Directors of the Okanagan Similkameen Regional Hospital District have approved 5 year financial plan for all health facilities in the region.
It is first reading so the Bylaw might get a 2nd look before the end of March.
The plan calls for a total tax requisition of $5,035,000 – an increase of $135,000 year to year over the total from 2013.
Oliver taxpayers pay $237,987
Rural Area C will pay $184,049
Osoyoos taxpayers pay $433,065
Rural Area A will pay $142,156
Those four members of a group of 15 pay about 12 percent of the larger total. This requisition is capital/reserves – not operations which is bourne totally by the province.
South Okangan General Hospital will get a $200,000 chiller unit replacement project in 2014.
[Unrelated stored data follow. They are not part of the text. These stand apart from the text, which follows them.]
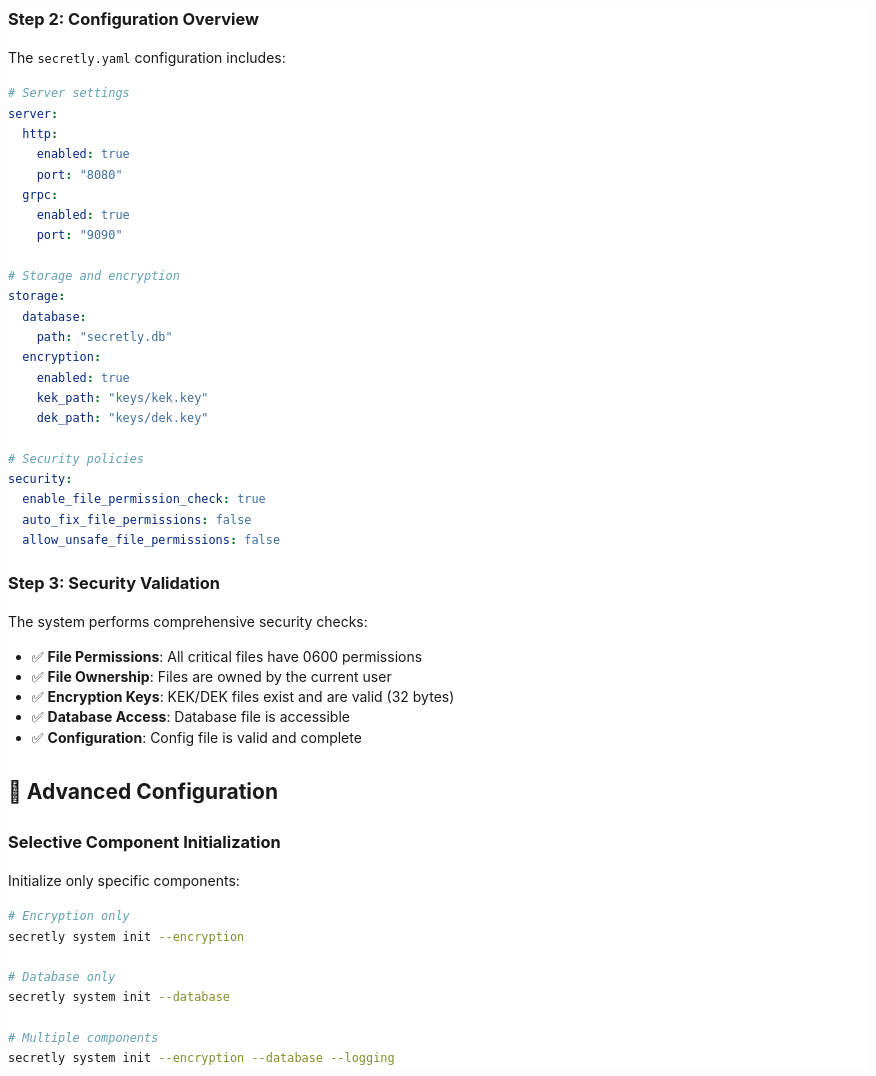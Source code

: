 ### Step 2: Configuration Overview

The `secretly.yaml` configuration includes:

```yaml
# Server settings
server:
  http:
    enabled: true
    port: "8080"
  grpc:
    enabled: true
    port: "9090"

# Storage and encryption
storage:
  database:
    path: "secretly.db"
  encryption:
    enabled: true
    kek_path: "keys/kek.key"
    dek_path: "keys/dek.key"

# Security policies
security:
  enable_file_permission_check: true
  auto_fix_file_permissions: false
  allow_unsafe_file_permissions: false
```

### Step 3: Security Validation

The system performs comprehensive security checks:

- ✅ **File Permissions**: All critical files have 0600 permissions
- ✅ **File Ownership**: Files are owned by the current user
- ✅ **Encryption Keys**: KEK/DEK files exist and are valid (32 bytes)
- ✅ **Database Access**: Database file is accessible
- ✅ **Configuration**: Config file is valid and complete

## 🔧 Advanced Configuration

### Selective Component Initialization

Initialize only specific components:

```bash
# Encryption only
secretly system init --encryption

# Database only
secretly system init --database

# Multiple components
secretly system init --encryption --database --logging
```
Directors were also given a series of options on how to finance a $300 million dollar new hospital tower in Penticton. The OSRHD currently holds $32 million dollars in capital reserves and generating more each year.
Financial staff presented a number of option of how to use reserves and loans in different combinations for best results.
Directors also asked for more detail on extending any loans to 25 years from 20 to lengthen the amortization.
Directors favoured option C but in the end deferred making any decision as construction of the tower and completion is a long way off. The regional district must come up with $120 million which is 40 percent of the construction cost. 50 percent of the needed funds would be borrowed and the remainder from reserves.
Option C would see the cost to the average home rise $18 to $24 per year on top of the present fee of $87 ending at about $155 annually five years from now.